(DATA FOR PROCESSING Opens)

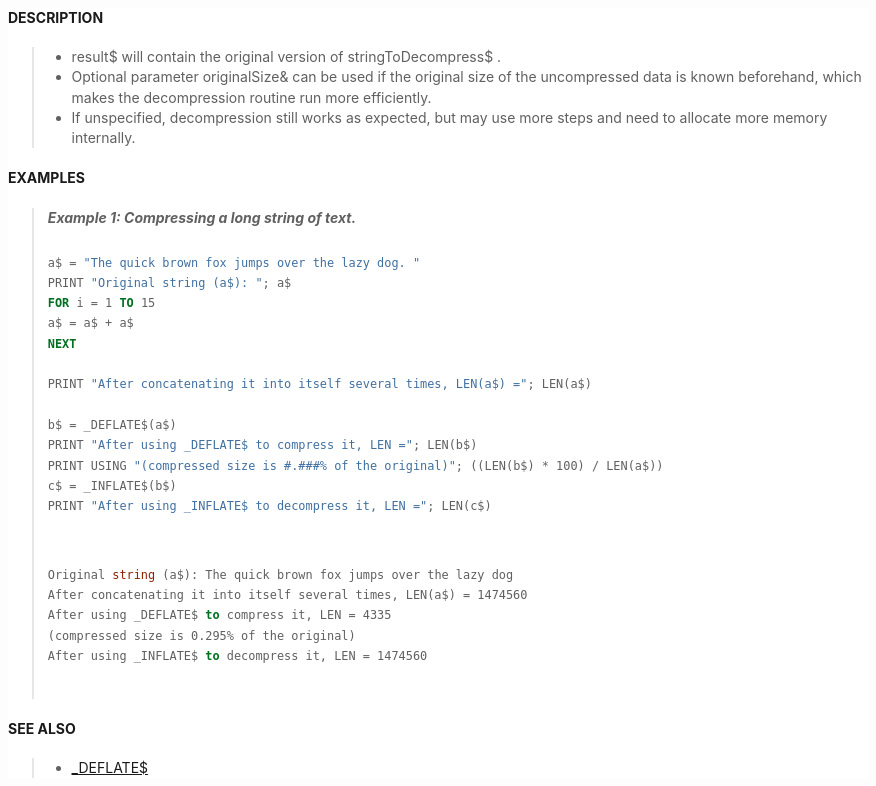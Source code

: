 </blockquote>

#### DESCRIPTION

<blockquote>


* result$ will contain the original version of stringToDecompress$ .
* Optional parameter originalSize& can be used if the original size of the uncompressed data is known beforehand, which makes the decompression routine run more efficiently.
* If unspecified, decompression still works as expected, but may use more steps and need to allocate more memory internally.

</blockquote>

#### EXAMPLES

<blockquote>



##### Example 1: Compressing a long string of text.
```vb
a$ = "The quick brown fox jumps over the lazy dog. "
PRINT "Original string (a$): "; a$
FOR i = 1 TO 15
a$ = a$ + a$
NEXT

PRINT "After concatenating it into itself several times, LEN(a$) ="; LEN(a$)

b$ = _DEFLATE$(a$)
PRINT "After using _DEFLATE$ to compress it, LEN ="; LEN(b$)
PRINT USING "(compressed size is #.###% of the original)"; ((LEN(b$) * 100) / LEN(a$))
c$ = _INFLATE$(b$)
PRINT "After using _INFLATE$ to decompress it, LEN ="; LEN(c$)
```
  
<br>

```vb
Original string (a$): The quick brown fox jumps over the lazy dog
After concatenating it into itself several times, LEN(a$) = 1474560
After using _DEFLATE$ to compress it, LEN = 4335
(compressed size is 0.295% of the original)
After using _INFLATE$ to decompress it, LEN = 1474560
```
  
<br>


</blockquote>

#### SEE ALSO

<blockquote>


* [_DEFLATE&dollar;](DEFLATE&dollar;.md)
</blockquote>
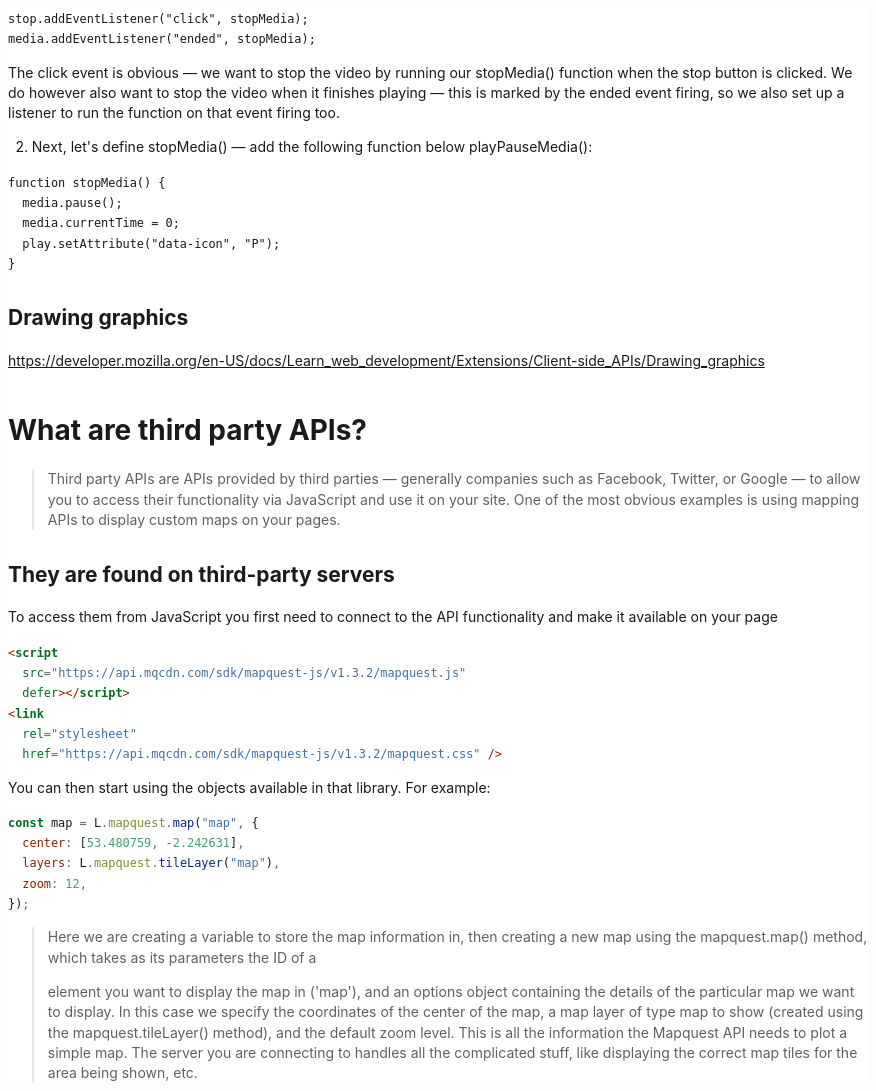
 ```
stop.addEventListener("click", stopMedia);
media.addEventListener("ended", stopMedia);
```
The click event is obvious — we want to stop the video by running our stopMedia() function when the stop button is clicked. We do however also want to stop the video when it finishes playing — this is marked by the ended event firing, so we also set up a listener to run the function on that event firing too.

2. Next, let's define stopMedia() — add the following function below playPauseMedia():


```
function stopMedia() {
  media.pause();
  media.currentTime = 0;
  play.setAttribute("data-icon", "P");
}
```

## Drawing graphics
https://developer.mozilla.org/en-US/docs/Learn_web_development/Extensions/Client-side_APIs/Drawing_graphics

# What are third party APIs?
> Third party APIs are APIs provided by third parties — generally companies such as Facebook, Twitter, or Google — to allow you to access their functionality via JavaScript and use it on your site. One of the most obvious examples is using mapping APIs to display custom maps on your pages.

## They are found on third-party servers

To access them from JavaScript you first need to connect to the API functionality and make it available on your page

```html
<script
  src="https://api.mqcdn.com/sdk/mapquest-js/v1.3.2/mapquest.js"
  defer></script>
<link
  rel="stylesheet"
  href="https://api.mqcdn.com/sdk/mapquest-js/v1.3.2/mapquest.css" />
```
You can then start using the objects available in that library. For example:

```js
const map = L.mapquest.map("map", {
  center: [53.480759, -2.242631],
  layers: L.mapquest.tileLayer("map"),
  zoom: 12,
});
```
> Here we are creating a variable to store the map information in, then creating a new map using the mapquest.map() method, which takes as its parameters the ID of a <div> element you want to display the map in ('map'), and an options object containing the details of the particular map we want to display. In this case we specify the coordinates of the center of the map, a map layer of type map to show (created using the mapquest.tileLayer() method), and the default zoom level.
> This is all the information the Mapquest API needs to plot a simple map. The server you are connecting to handles all the complicated stuff, like displaying the correct map tiles for the area being shown, etc.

(DATA FOR PROCESSING Closes)

YOUR ASSIGNMENT
Of the lines above, show those in which "stopMedia" appears.

WRITTEN ANSWER
stop.addEventListener("click", stopMedia);
media.addEventListener("ended", stopMedia);
The click event is obvious — we want to stop the video by running our stopMedia() function when the stop button is clicked. We do however also want to stop the video when it finishes playing — this is marked by the ended event firing, so we also set up a listener to run the function on that event firing too.
2. Next, let's define stopMedia() — add the following function below playPauseMedia():
function stopMedia() {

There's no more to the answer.